:: GOAL OF THE EXERCISE ::
Return, exactly as written, every line from the first line of the data below through the line that contains "# Commit and Rollback Behavior".

:: INFORMATION ::
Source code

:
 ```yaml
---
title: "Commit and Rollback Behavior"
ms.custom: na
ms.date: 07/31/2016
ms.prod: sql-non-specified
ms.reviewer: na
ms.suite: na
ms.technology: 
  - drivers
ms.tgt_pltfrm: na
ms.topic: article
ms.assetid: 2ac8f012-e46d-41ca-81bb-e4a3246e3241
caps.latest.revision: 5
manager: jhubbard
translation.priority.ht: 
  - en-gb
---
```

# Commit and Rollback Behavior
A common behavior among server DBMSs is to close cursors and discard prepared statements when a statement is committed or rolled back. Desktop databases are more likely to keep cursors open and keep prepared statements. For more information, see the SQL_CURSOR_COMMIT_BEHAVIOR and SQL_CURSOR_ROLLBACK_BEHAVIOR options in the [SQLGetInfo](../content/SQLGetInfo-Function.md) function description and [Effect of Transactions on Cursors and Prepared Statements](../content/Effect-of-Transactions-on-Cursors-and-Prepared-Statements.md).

:: WRITTEN ANSWER ::
Source code

:
 ```yaml
---
title: "Commit and Rollback Behavior"
ms.custom: na
ms.date: 07/31/2016
ms.prod: sql-non-specified
ms.reviewer: na
ms.suite: na
ms.technology: 
  - drivers
ms.tgt_pltfrm: na
ms.topic: article
ms.assetid: 2ac8f012-e46d-41ca-81bb-e4a3246e3241
caps.latest.revision: 5
manager: jhubbard
translation.priority.ht: 
  - en-gb
---
```

# Commit and Rollback Behavior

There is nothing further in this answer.